I was originally planning on using a local machine on our network as the development server.
Then I had the idea of using a subdomain.
So if the site was at www.example.com
then the development could be done at dev.example.com
.
If I did this, I would know that the entire software stack was configured exactly the same for development and production. Also development could use the same database as production removing the hassle of syncing the data. I could even use the same media (images, videos, etc.)
I have never heard of anyone else doing this, and with all these pros I am wondering why not?
What are the cons to this approach?
OK, so its seems the major no no of this approach is using the same DB for dev and production. If you take that out of the equation, is it still a terrible idea?

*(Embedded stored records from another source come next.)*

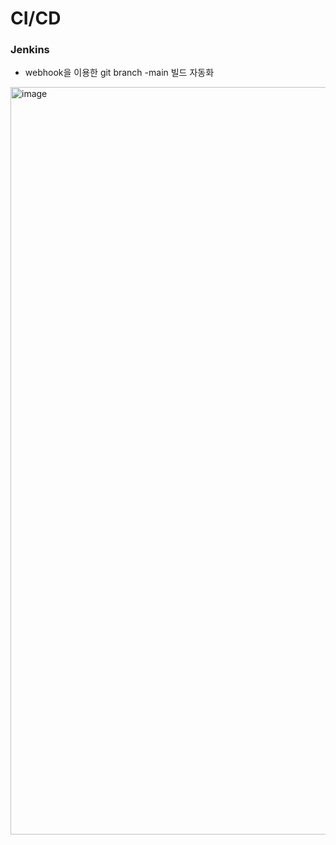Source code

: # CI/CD
### Jenkins
- webhook을 이용한 git branch -main 빌드 자동화
<img width="1196" alt="image" src="https://github.com/HyunWoo-Jo/HAS_Project/assets/73084993/5e4ce1d8-0771-4ae4-9852-28c68947889d">

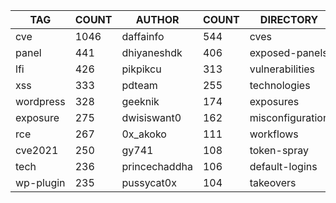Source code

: |    TAG    | COUNT |    AUTHOR     | COUNT |    DIRECTORY     | COUNT | SEVERITY | COUNT |  TYPE   | COUNT |
|-----------|-------|---------------|-------|------------------|-------|----------|-------|---------|-------|
| cve       |  1046 | daffainfo     |   544 | cves             |  1051 | info     |  1064 | http    |  2880 |
| panel     |   441 | dhiyaneshdk   |   406 | exposed-panels   |   441 | high     |   776 | file    |    57 |
| lfi       |   426 | pikpikcu      |   313 | vulnerabilities  |   417 | medium   |   616 | network |    49 |
| xss       |   333 | pdteam        |   255 | technologies     |   225 | critical |   384 | dns     |    16 |
| wordpress |   328 | geeknik       |   174 | exposures        |   199 | low      |   171 |         |       |
| exposure  |   275 | dwisiswant0   |   162 | misconfiguration |   188 |          |       |         |       |
| rce       |   267 | 0x_akoko      |   111 | workflows        |   185 |          |       |         |       |
| cve2021   |   250 | gy741         |   108 | token-spray      |   147 |          |       |         |       |
| tech      |   236 | princechaddha |   106 | default-logins   |    74 |          |       |         |       |
| wp-plugin |   235 | pussycat0x    |   104 | takeovers        |    67 |          |       |         |       |
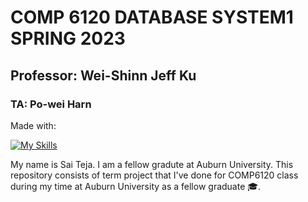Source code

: #                                        COMP 6120 DATABASE SYSTEM1 SPRING 2023
##                                       Professor: Wei-Shinn Jeff Ku
###                                      TA:        Po-wei Harn

Made with:

[![My Skills](https://skills.thijs.gg/icons?i=php,html,css,js,mysql)](https://skills.thijs.gg)

My name is Sai Teja. I am a fellow gradute at Auburn University.
This repository consists of term project that I've done for COMP6120 class during my time at Auburn University as a fellow graduate 🎓.
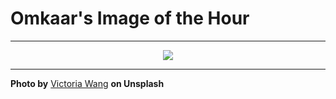 # Omkaar's Image of the Hour

---

<div align="center">

<a href="https://unsplash.com/photos/a-unique-modern-architecture-with-a-golden-sculpture-REf2aQkroJc">
  <img src="https://images.unsplash.com/photo-1753807341625-ceaa77902a8b?crop=entropy&cs=tinysrgb&fit=max&fm=jpg&ixid=M3w3NjA2Nzh8MHwxfHJhbmRvbXx8fHx8fHx8fDE3NTQ1ODk2MDB8&ixlib=rb-4.1.0&q=80&w=1080" style="max-width:100%; height:auto;">
</a>



</div>

---

**Photo by** [Victoria Wang](https://unsplash.com/@satou1983) **on Unsplash**
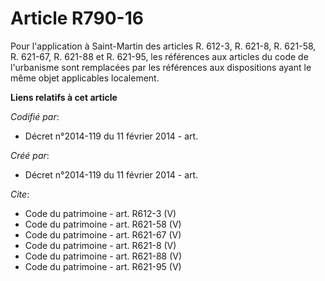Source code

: # Article R790-16

Pour l'application à Saint-Martin des articles R. 612-3, R. 621-8, R. 621-58, R. 621-67, R. 621-88 et R. 621-95, les
références aux articles du code de l'urbanisme sont remplacées par les références aux dispositions ayant le même objet
applicables localement.

**Liens relatifs à cet article**

_Codifié par_:

  - Décret n°2014-119 du 11 février 2014 - art.

_Créé par_:

  - Décret n°2014-119 du 11 février 2014 - art.

_Cite_:

  - Code du patrimoine - art. R612-3 (V)
  - Code du patrimoine - art. R621-58 (V)
  - Code du patrimoine - art. R621-67 (V)
  - Code du patrimoine - art. R621-8 (V)
  - Code du patrimoine - art. R621-88 (V)
  - Code du patrimoine - art. R621-95 (V)
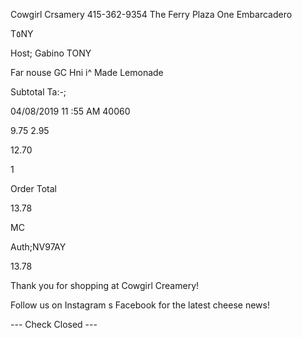 Cowgirl Crsamery
415-362-9354
The Ferry Plaza
One Embarcadero

T٥NY

Host;  Gabino
TONY

Far  nouse  GC
Hni i^  Made  Lemonade

Subtotal
Ta:-;

04/08/2019
11 :55 AM
40060

9.75
2.95

12.70

1

Order  Total

13.78

MC

Auth;NV97AY

13.78

Thank  you  for  shopping  at
Cowgirl  Creamery!

Follow  us  on  Instagram  s  Facebook
for  the  latest  cheese  news!

---  Check  Closed  ---

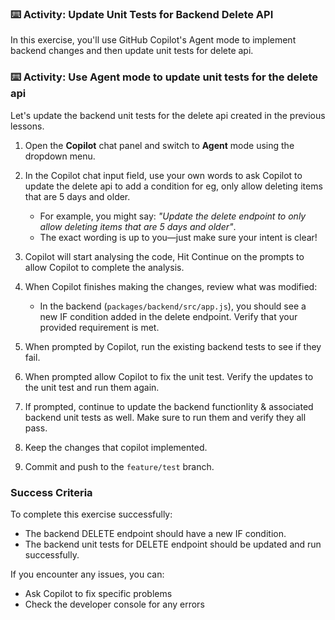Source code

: ### :keyboard: Activity: Update Unit Tests for Backend Delete API

In this exercise, you'll use GitHub Copilot's Agent mode to implement backend changes and then update unit tests for delete api.

### :keyboard: Activity: Use Agent mode to update unit tests for the delete api

Let's update the backend unit tests for the delete api created in the previous lessons.

1. Open the **Copilot** chat panel and switch to **Agent** mode using the dropdown menu.

1. In the Copilot chat input field, use your own words to ask Copilot to update the delete api to add a condition for eg, only allow deleting items that are 5 days and older.
   - For example, you might say: _"Update the delete endpoint to only allow deleting items that are 5 days and older"_.
   - The exact wording is up to you—just make sure your intent is clear!

1. Copilot will start analysing the code, Hit Continue on the prompts to allow Copilot to complete the analysis.

1. When Copilot finishes making the changes, review what was modified:
   - In the backend (`packages/backend/src/app.js`), you should see a new IF condition added in the delete endpoint. Verify that your provided requirement is met.

1. When prompted by Copilot, run the existing backend tests to see if they fail.

1. When prompted allow Copilot to fix the unit test. Verify the updates to the unit test and run them again.

1. If prompted, continue to update the backend functionlity & associated backend unit tests as well. Make sure to run them and verify they all pass.

1. Keep the changes that copilot implemented.

1. Commit and push to the `feature/test` branch.

### Success Criteria

To complete this exercise successfully:
- The backend DELETE endpoint should have a new IF condition.
- The backend unit tests for DELETE endpoint should be updated and run successfully.

If you encounter any issues, you can:
- Ask Copilot to fix specific problems
- Check the developer console for any errors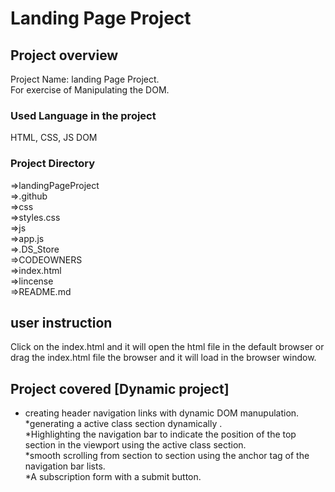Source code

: # Landing Page Project

## Project overview
Project Name: landing Page Project.<br/>
For exercise of Manipulating the DOM.
### Used Language in the project
HTML, CSS, JS DOM
### Project Directory
=>landingPageProject<br/>
    =>.github<br/>
    =>css<br/>
        =>styles.css<br/>
    =>js<br/>
        =>app.js<br/>
    =>.DS_Store<br/>
    =>CODEOWNERS<br/>
    =>index.html<br/>
    =>lincense<br/>
    =>README.md<br/>

## user instruction
Click on the index.html and it will open the html file in the default browser or drag the index.html file the browser and it will load in the browser window.

## Project covered [Dynamic project]

* creating header navigation links with dynamic DOM manupulation.<br/>
*generating a active class section dynamically .<br/>
*Highlighting the navigation bar to indicate the position of the top section in the viewport using the active class section.<br/>
*smooth scrolling from section to section using the anchor tag of the navigation bar lists.<br/>
*A subscription form with a submit button.<br/>
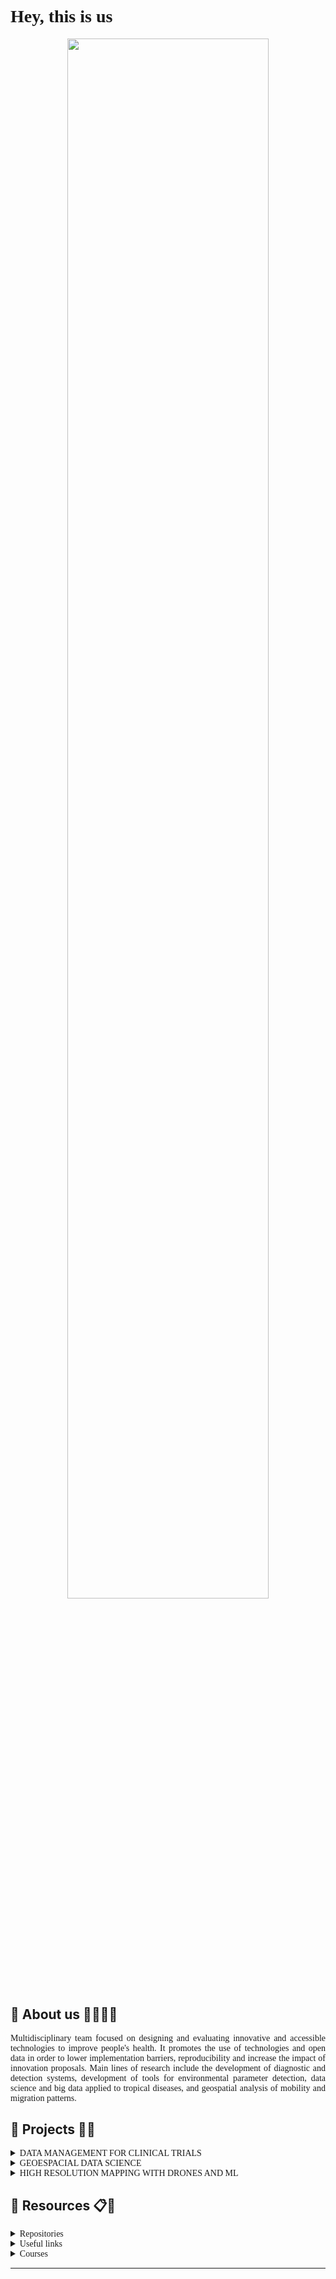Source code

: <h1 style="font-family:Ubuntu"><b>Hey, this is us 👋</b></h1> 

<center><img src="https://static.wixstatic.com/media/6bf5a0_6808014a7f7241d6a6cfbce6204c5a83~mv2.jpg/v1/fill/w_641,h_401,al_c,q_80,usm_0.66_1.00_0.01/6bf5a0_6808014a7f7241d6a6cfbce6204c5a83~mv2.webp" width="80%"></center>

## __🔵 About us 🧙‍♀️🧙‍♂️__

<p style="font-family:Ubuntu;text-align: justify;" >
Multidisciplinary team focused on designing and evaluating innovative and accessible technologies to improve people's health. It promotes the use of technologies and open data in order to lower implementation barriers, reproducibility and increase the impact of innovation proposals. Main lines of research include the development of diagnostic and detection systems, development of tools for environmental parameter detection, data science and big data applied to tropical diseases, and geospatial analysis of mobility and migration patterns.
</p>

## __🔵 Projects 💼📖__

<details  style="font-family:Ubuntu;"> 
	<summary>DATA MANAGEMENT FOR CLINICAL TRIALS</summary>
	<br>
	<ul>
	 <li>https://www.innovalab.info/dm</li>
	</ul>
</details>

<details style="font-family:Ubuntu;"> 
	<summary>GEOESPACIAL DATA SCIENCE</summary>
	<br>
	<ul>
	 <li>https://www.innovalab.info/spat</li>
	</ul>
</details>


<details  style="font-family:Ubuntu;"> 
	<summary>HIGH RESOLUTION MAPPING WITH DRONES AND ML</summary>
	<br>
	<ul>
	 <li>https://www.innovalab.info/drones</li>
	</ul>
</details>

## __🔵 Resources 📋📌__

<details  style="font-family:Ubuntu;"> 
	<summary>Repositories</summary>
	<br>
	<ul>
	 <li>https://github.com/healthinnovation</li>
    <li>http://www.health-viz.com/</li>
	</ul>
</details>

<details  style="font-family:Ubuntu;"> 
	<summary>Useful links</summary>
	<br>
	<ul>
	 <li><a href="https://investigacion.cayetano.edu.pe/catalogo/biotecnologia/innov-lab">Health Innovation Lab</a></li>
    <li><a href="https://repositorio.upch.edu.pe/handle/20.500.12866/3660/browse?type=author&value=Carrasco-Escobar%2C+Gabriel">Institutional Repository</a></li>
    <li><a href="https://scholar.google.com/citations?user=qc8E3_EAAAAJ&hl=en&authuser=2">Scientific production</a></li>
    <li><a href="https://bookdown.org/gabc91/LIS_manual/">Laboratory Manual</a></li>
    <li><a href="https://healthinnovation.github.io/innovar/">R package</a></li>
    <li><a href="https://imtavh.cayetano.edu.pe/videos/innovacion-en-salud">Brown bag seminar</a></li>
	</ul>
</details>

<details  style="font-family:Ubuntu;"> 
	<summary>Courses</summary>
   <table  style="font-family:Ubuntu;">
  <tr align="center">
   <th style="background-color:#110080;color:white"><center>Visualización y Análisis de datos geo-espaciales con R - Curso Brotes</center></th>
   <th style="background-color: #110080;color:white"><center>Reproducibility tools - UCSD</center></th>
   <th style="background-color:#110080;color:white"><center>Análisis Descriptivo con R</center></th>
   <th style="background-color: #110080;color:white"><center>Análisis de variables categóricas con R</center></th>
   <th style="background-color: #110080;color:white"><center>Análisis Exploratorio de Datos Espaciales con Kepler.gl</center></th>
   <th style="background-color: #110080;color:white"><center>Series de Tiempo Interrumpidas en Clima y Salud - FLACSO</th>
  </tr>

  <tr>
   <th style="background:black"><center><a href="https://www.reconlearn.org/post/spatial-analysis-1-spanish.html" style="color:white;">Click aquí</a></center></th>
   <th style="background:black"><center><a href="https://ucsd-reprod.netlify.app/#1" style="color:white;">Click aquí</a></center></th>
   <th style="background:black"><center><a href="https://locatepress.com/book/lcb" style="color:white;">Click aquí</a></center></th>
   <th style="background:black"><center><a href="https://unmsm-2021.netlify.app/" style="color:white;">Click aquí</a></center></th>
   <th style="background:black"><center><a href="https://mceit-spatial.netlify.app/" style="color:white;">Click aquí</a></center></th>
   <th style="background:black"><center><a href="https://flacso-its.netlify.app/" style="color:white;">Click aquí</a></center></th>
  </tr>
</table>

</details>

---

The obvious pro is what you mentioned: no need to duplicate files, databases, or even software stacks. The obvious con is slightly bigger: you're using the exact same files, databases, or even software stacks. Needless to say: if your development isn't working correctly (infinite loops, and whatnot), production will be pulled down right alongside with it. Obviously, there are possibilities to jail both environments within the OS, but in that case you're back to square one.
My suggestion: use a dedicated development machine, not the production server, for development. You want to split it for stability.
PS: Obviously, if the development environment missed a "WHERE id = ?", all information in the production database is removed. That sounds like a huge problem, doesn't it? :)
People do do this.
However, it is a bad idea to run development against a production database.
What happens if your dev code accidentally overwrites a field?